Tribunal Administratif de la Guyane — Décision N° TA106-2400965

mercredi 24 décembre 2025

JuridictionTribunal Administratif de la Guyane
SectionTribunal Administratif de la Guyane
N° DossierTA106-2400965
TypeDécision
RecoursExcès de pouvoir
PublicationD
Formation1ère Chambre
Avocat requérantTSHEFU ET ASSOCIES

Résumé IA

Le Tribunal administratif de la Guyane a rejeté la requête de M. A..., ressortissant haïtien, qui contestait un arrêté préfectoral du 29 mai 2024 l'obligeant à quitter le territoire français sans délai, avec une interdiction de retour de cinq ans. Le tribunal a estimé que le préfet avait légalement fondé sa décision sur l'article L. 611-1 du code de l'entrée et du séjour des étrangers et du droit d'asile, en raison du séjour irrégulier de l'intéressé et de sa condamnation pour violences conjugales constituant une menace pour l'ordre public. Il a également jugé que la mesure ne portait pas une atteinte disproportionnée au droit au respect de la vie privée et familiale de M. A... au sens de l'article 8 de la Convention européenne des droits de l'homme et de l'article L. 423-23 du même code. Enfin, le tribunal a écarté le moyen tiré de la méconnaissance de l'article 3 de la Convention, faute de précisions suffisantes sur les risques en cas de retour en Haïti.

Texte intégral

Vu la procédure suivante :

Par une requête enregistrée le 15 juillet 2024, M. B... A..., représenté par
Me Tshefu, demande au tribunal :

1°) d’annuler l’arrêté du 29 mai 2024 par lequel le préfet de la Guyane l’a obligé à quitter le territoire français sans délai, a fixé le pays de destination et lui a interdit de retourner sur le territoire français pour une durée de cinq ans ;

2°) de mettre à la charge de l’Etat le versement de la somme de 1 500 euros au titre des dispositions de l’article L. 761-1 du code de justice administrative.

Il soutient que :
- l’arrêté méconnaît les dispositions de l’article L. 611-1 du code de l’entrée et du séjour des étrangers et du droit d’asile ;
- il méconnaît les articles 3 et 8 de la convention européenne de sauvegarde des droits de l’homme et des libertés fondamentales ainsi que l’article L. 423-23 du code de l’entrée et du séjour des étrangers et du droit d’asile ;
- il est entaché d’une erreur d’appréciation.
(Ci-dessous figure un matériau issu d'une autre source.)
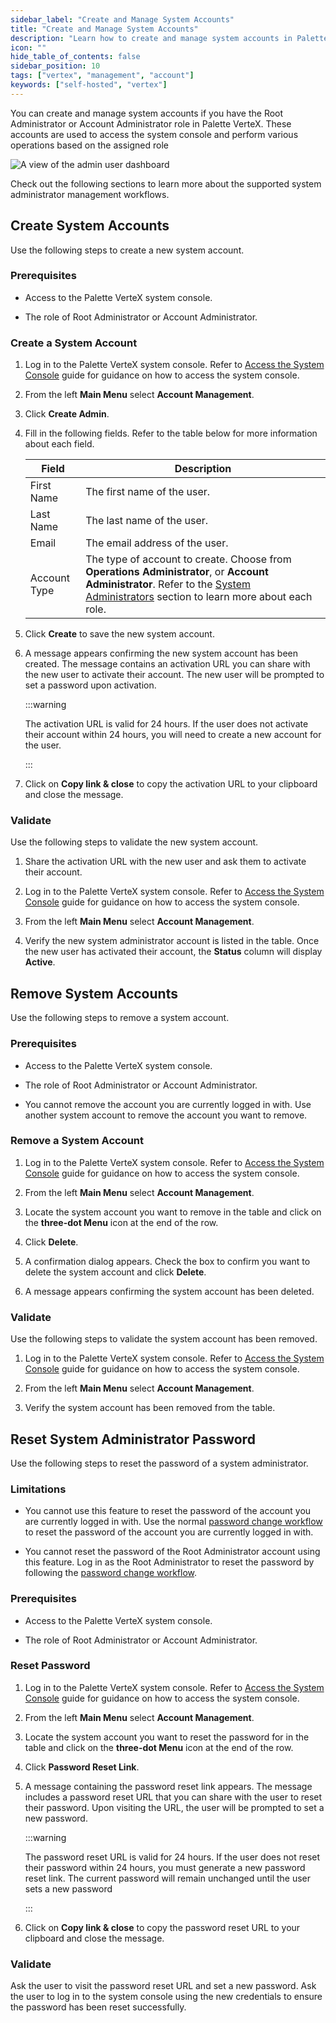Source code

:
 ```yaml
---
sidebar_label: "Create and Manage System Accounts"
title: "Create and Manage System Accounts"
description: "Learn how to create and manage system accounts in Palette VerteX."
icon: ""
hide_table_of_contents: false
sidebar_position: 10
tags: ["vertex", "management", "account"]
keywords: ["self-hosted", "vertex"]
---
```


You can create and manage system accounts if you have the Root Administrator or Account Administrator role in Palette
VerteX. These accounts are used to access the system console and perform various operations based on the assigned role

![A view of the admin user dashboard](/vertex_account-management_manage-system-accounts_user-dashboard.webp)

Check out the following sections to learn more about the supported system administrator management workflows.

## Create System Accounts

Use the following steps to create a new system account.

### Prerequisites

- Access to the Palette VerteX system console.

- The role of Root Administrator or Account Administrator.

### Create a System Account

1. Log in to the Palette VerteX system console. Refer to
   [Access the System Console](../system-management.md#access-the-system-console) guide for guidance on how to access
   the system console.

2. From the left **Main Menu** select **Account Management**.

3. Click **Create Admin**.

4. Fill in the following fields. Refer to the table below for more information about each field.

   | Field        | Description                                                                                                                                                                                                                       |
   | ------------ | --------------------------------------------------------------------------------------------------------------------------------------------------------------------------------------------------------------------------------- |
   | First Name   | The first name of the user.                                                                                                                                                                                                       |
   | Last Name    | The last name of the user.                                                                                                                                                                                                        |
   | Email        | The email address of the user.                                                                                                                                                                                                    |
   | Account Type | The type of account to create. Choose from **Operations Administrator**, or **Account Administrator**. Refer to the [System Administrators](./account-management.md#system-administrators) section to learn more about each role. |

5. Click **Create** to save the new system account.

6. A message appears confirming the new system account has been created. The message contains an activation URL you can
   share with the new user to activate their account. The new user will be prompted to set a password upon activation.

   :::warning

   The activation URL is valid for 24 hours. If the user does not activate their account within 24 hours, you will need
   to create a new account for the user.

   :::

7. Click on **Copy link & close** to copy the activation URL to your clipboard and close the message.

### Validate

Use the following steps to validate the new system account.

1. Share the activation URL with the new user and ask them to activate their account.

2. Log in to the Palette VerteX system console. Refer to
   [Access the System Console](../system-management.md#access-the-system-console) guide for guidance on how to access
   the system console.

3. From the left **Main Menu** select **Account Management**.

4. Verify the new system administrator account is listed in the table. Once the new user has activated their account,
   the **Status** column will display **Active**.

## Remove System Accounts

Use the following steps to remove a system account.

### Prerequisites

- Access to the Palette VerteX system console.

- The role of Root Administrator or Account Administrator.

- You cannot remove the account you are currently logged in with. Use another system account to remove the account you
  want to remove.

### Remove a System Account

1. Log in to the Palette VerteX system console. Refer to
   [Access the System Console](../system-management.md#access-the-system-console) guide for guidance on how to access
   the system console.

2. From the left **Main Menu** select **Account Management**.

3. Locate the system account you want to remove in the table and click on the **three-dot Menu** icon at the end of the
   row.

4. Click **Delete**.

5. A confirmation dialog appears. Check the box to confirm you want to delete the system account and click **Delete**.

6. A message appears confirming the system account has been deleted.

### Validate

Use the following steps to validate the system account has been removed.

1. Log in to the Palette VerteX system console. Refer to
   [Access the System Console](../system-management.md#access-the-system-console) guide for guidance on how to access
   the system console.

2. From the left **Main Menu** select **Account Management**.

3. Verify the system account has been removed from the table.

## Reset System Administrator Password

Use the following steps to reset the password of a system administrator.

### Limitations

- You cannot use this feature to reset the password of the account you are currently logged in with. Use the normal
  [password change workflow](./credentials.md#change-password) to reset the password of the account you are currently
  logged in with.

- You cannot reset the password of the Root Administrator account using this feature. Log in as the Root Administrator
  to reset the password by following the [password change workflow](./credentials.md#change-password).

### Prerequisites

- Access to the Palette VerteX system console.

- The role of Root Administrator or Account Administrator.

### Reset Password

1. Log in to the Palette VerteX system console. Refer to
   [Access the System Console](../system-management.md#access-the-system-console) guide for guidance on how to access
   the system console.

2. From the left **Main Menu** select **Account Management**.

3. Locate the system account you want to reset the password for in the table and click on the **three-dot Menu** icon at
   the end of the row.

4. Click **Password Reset Link**.

5. A message containing the password reset link appears. The message includes a password reset URL that you can share
   with the user to reset their password. Upon visiting the URL, the user will be prompted to set a new password.

   :::warning

   The password reset URL is valid for 24 hours. If the user does not reset their password within 24 hours, you must
   generate a new password reset link. The current password will remain unchanged until the user sets a new password

   :::

6. Click on **Copy link & close** to copy the password reset URL to your clipboard and close the message.

### Validate

Ask the user to visit the password reset URL and set a new password. Ask the user to log in to the system console using
the new credentials to ensure the password has been reset successfully.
La requête a été communiquée au préfet de la Guyane qui n’a pas produit de mémoire.


Vu les autres pièces du dossier.


Vu :
- la convention européenne de sauvegarde des droits de l’homme et des libertés fondamentales ;
- le code de l’entrée et du séjour des étrangers et du droit d’asile ;
- le code de justice administrative.


Le président de la formation de jugement a dispensé la rapporteure publique, sur sa proposition, de prononcer des conclusions à l’audience, en application de l’article R. 732-1-1 du code de justice administrative.


Les parties ont été régulièrement averties du jour de l’audience.


Le rapport de Mme Lebel a été entendu au cours de l’audience publique, les parties n’étant ni présentes, ni représentées.


Considérant ce qui suit :

M. A..., ressortissant haïtien né le 2 novembre 1978, a fait l’objet d’un arrêté du 29 mai 2024, par lequel le préfet de la Guyane l’a obligé à quitter le territoire français sans délai, a fixé le pays de destination et lui a interdit de retourner sur le territoire français pour une durée de cinq ans. Par sa requête, M. A... demande au tribunal d’annuler cet arrêté.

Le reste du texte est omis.